Putting the "World" back in WWW...

John Ludeman (johnl@microsoft.com)
Thu, 29 Sep 94 15:02:30 TZ


Microsoft has discussed the Web international issue with some web
related vendors and would like to make a proposal, but first, let me
give a few (unofficial) definitions:

Unicode - A 16 bit character encoding scheme that has defined code
points for every character in virtually every language in the world.
All common languages can be expressed in this scheme and include:
18,000 Han characters set by industry standards in China, Japan, Korea
and Taiwan; other supported languages include Greek, Hebrew, Latin,
Pali, Sanskrit and literary Chinese. In addition, several hundred
common math symbols, geometric shapes, and basic dingbats are defined.
At the beginning of a Unicode document is a two byte signature called
the Byte Ordering Mark (BOM) of 0xFEFF so clients can resolve big
endian/little endian differences.

UTF-8 - A special byte encoding that makes full 8 bit transfer over 7
bit gateways safe. Since HTTP is defined to be 8 bit clean, this is
not needed.

The HTTP protocol (since it is a protocol) will always be in Latin-1
using 8 bit characters (and hopefully this will move to a binary scheme).

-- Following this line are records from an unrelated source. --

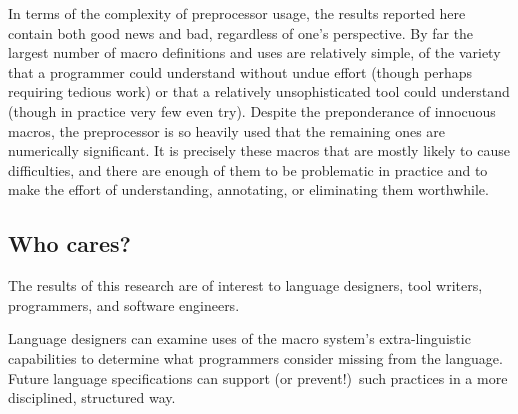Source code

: \documentclass[11pt]{article}
\begin{document}
In terms of the complexity of preprocessor usage, the results reported here
contain both good news and bad, regardless of one's perspective.  By far
the largest number of macro definitions and uses are relatively simple, of
the variety that a programmer could understand without undue effort (though
perhaps requiring tedious work) or that a relatively unsophisticated tool
could understand (though in practice very few even try).  Despite the
preponderance of innocuous macros, the preprocessor is so heavily used that
the remaining ones are numerically significant.  It is precisely these
macros that are mostly likely to cause difficulties, and there are enough
of them to be problematic in practice and to make the effort of
understanding, annotating, or eliminating them worthwhile.




%


\subsection{Who cares?}

The results of this research are of interest to language designers, tool
writers, programmers, and software engineers.

Language designers can examine uses of the macro system's extra-linguistic
capabilities to determine what programmers consider missing from the
language.  Future language specifications can support (or prevent!)\ such
practices in a more disciplined, structured way.
\end{document}
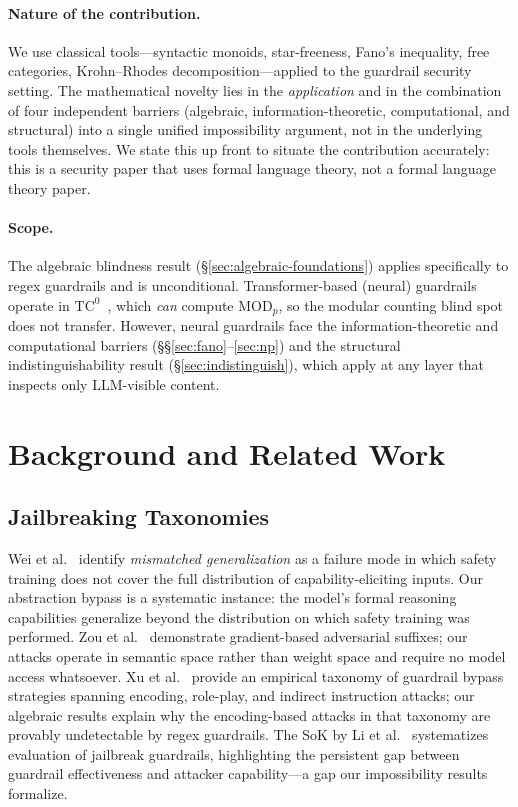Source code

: \documentclass[letterpaper,twocolumn,10pt]{article}
\theoremstyle{definition}
\theoremstyle{remark}
\begin{document}
\paragraph{Nature of the contribution.}
We use classical tools---syntactic monoids, star-freeness, Fano's inequality,
free categories, Krohn--Rhodes decomposition---applied to the guardrail security
setting.
The mathematical novelty lies in the \emph{application} and in the combination
of four independent barriers (algebraic, information-theoretic, computational,
and structural) into a single unified impossibility argument, not in the
underlying tools themselves.
We state this up front to situate the contribution accurately: this is a
security paper that uses formal language theory, not a formal language theory
paper.

\paragraph{Scope.}
The algebraic blindness result (\S\ref{sec:algebraic-foundations}) applies
specifically to regex guardrails and is unconditional.
Transformer-based (neural) guardrails operate in $\mathrm{TC}^0$~\cite{merrill2023saturated,chiang2023tighter},
which \emph{can} compute $\mathrm{MOD}_p$, so the modular counting blind spot does
not transfer.
However, neural guardrails face the information-theoretic and computational barriers
(\S\S\ref{sec:fano}--\ref{sec:np}) and the structural indistinguishability result
(\S\ref{sec:indistinguish}), which apply at any layer that inspects only LLM-visible content.

\section{Background and Related Work}\label{sec:related}

\subsection{Jailbreaking Taxonomies}\label{sec:related-jailbreak}

Wei et al.~\cite{wei2023jailbroken} identify \emph{mismatched generalization} as
a failure mode in which safety training does not cover the full distribution of
capability-eliciting inputs.
Our abstraction bypass is a systematic instance: the model's formal reasoning
capabilities generalize beyond the distribution on which safety training was
performed.
Zou et al.~\cite{zou2023universal} demonstrate gradient-based adversarial suffixes;
our attacks operate in semantic space rather than weight space and require no model
access whatsoever.
Xu et al.~\cite{bypassing_empirical2025} provide an empirical taxonomy of guardrail
bypass strategies spanning encoding, role-play, and indirect instruction attacks;
our algebraic results explain why the encoding-based attacks in that taxonomy are
provably undetectable by regex guardrails.
The SoK by Li et al.~\cite{sok_jailbreak2025} systematizes evaluation of jailbreak
guardrails, highlighting the persistent gap between guardrail effectiveness and
attacker capability---a gap our impossibility results formalize.
\end{document}
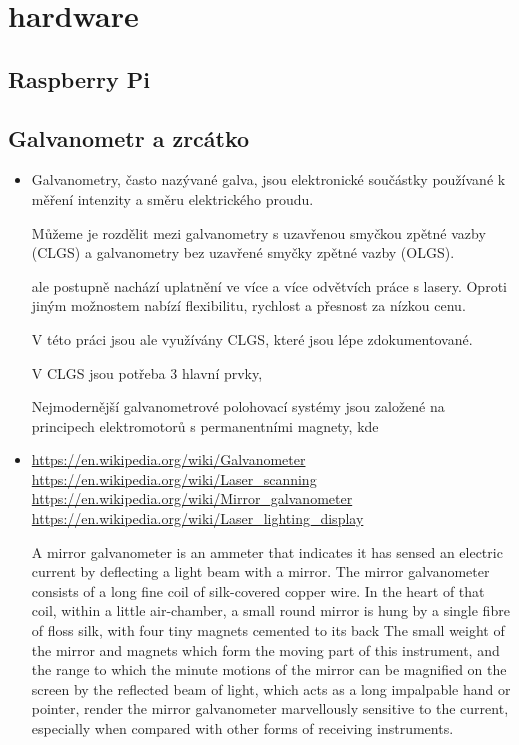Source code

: \chapter{hardware}

\section{Raspberry Pi}

\section{Galvanometr a zrcátko}
\begin{itemize}
  \item
        Galvanometry, často nazývané galva, jsou elektronické součástky používané k měření intenzity a směru elektrického proudu.~\cite{galvo}

        Můžeme je rozdělit mezi galvanometry s uzavřenou smyčkou zpětné vazby (CLGS) a galvanometry bez uzavřené smyčky zpětné vazby (OLGS).~\cite{how-ls-work}

        \cite{advanced-galvo}
        ale postupně nachází uplatnění ve více a více odvětvích práce s lasery.
        Oproti jiným možnostem nabízí flexibilitu, rychlost a přesnost za nízkou cenu.


        V této práci jsou ale využívány CLGS, které jsou lépe zdokumentované.

        V CLGS jsou potřeba 3 hlavní prvky, %

        Nejmodernější galvanometrové polohovací systémy jsou založené na principech elektromotorů s permanentními magnety, kde
        \cite{advanced-galvo}
  \item
        \url{https://en.wikipedia.org/wiki/Galvanometer}\\
        \url{https://en.wikipedia.org/wiki/Laser_scanning}\\
        \url{https://en.wikipedia.org/wiki/Mirror_galvanometer}\\
        \url{https://en.wikipedia.org/wiki/Laser_lighting_display}

        A mirror galvanometer is an ammeter that indicates it has sensed an electric current by deflecting a light beam with a mirror.
        The mirror galvanometer consists of a long fine coil of silk-covered copper wire. %
        In the heart of that coil, within a little air-chamber, a small round mirror is hung by a single fibre of floss silk, with four tiny magnets cemented to its back
        The small weight of the mirror and magnets which form the moving part of this instrument, and the range to which the minute motions of the mirror can be magnified on the screen by the reflected beam of light, which acts as a long impalpable hand or pointer, render the mirror galvanometer marvellously sensitive to the current, especially when compared with other forms of receiving instruments.


\end{itemize}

A good solution for the multi-lingual problem would be to use Unicode
as the character encoding. Issues of left to right and right to left
text are simply resolved by the Unicode character code (no language or
locale information needed). A document can contain any language at any
place in the document without special delimiters. The only limitation
is whether the browser has the font for the language and supports
non-left to right languages (which a real international browser should).

To go along with this, I would suggest adding a new MIME type -
"text/uni-html" that indicates the document is using Unicode. This
allows locations that don't need the extra information to not accept
unicode versions of the documents (saves on bandwidth). This also
means that existing servers work and don't care they are serving up
Unicode docs. The HTML definition doesn't change except a remark needs
to be added that if the document is a Unicode HTML document, then the
BOM will be the first two bytes of the document.

I have been writing Unicode networking applications for many years and
I'm sold on it's simplicity and elegance. There is simply no better
way to internationalize a product. If other vendors are interested in
pursuing this with Microsoft, please let me know.

John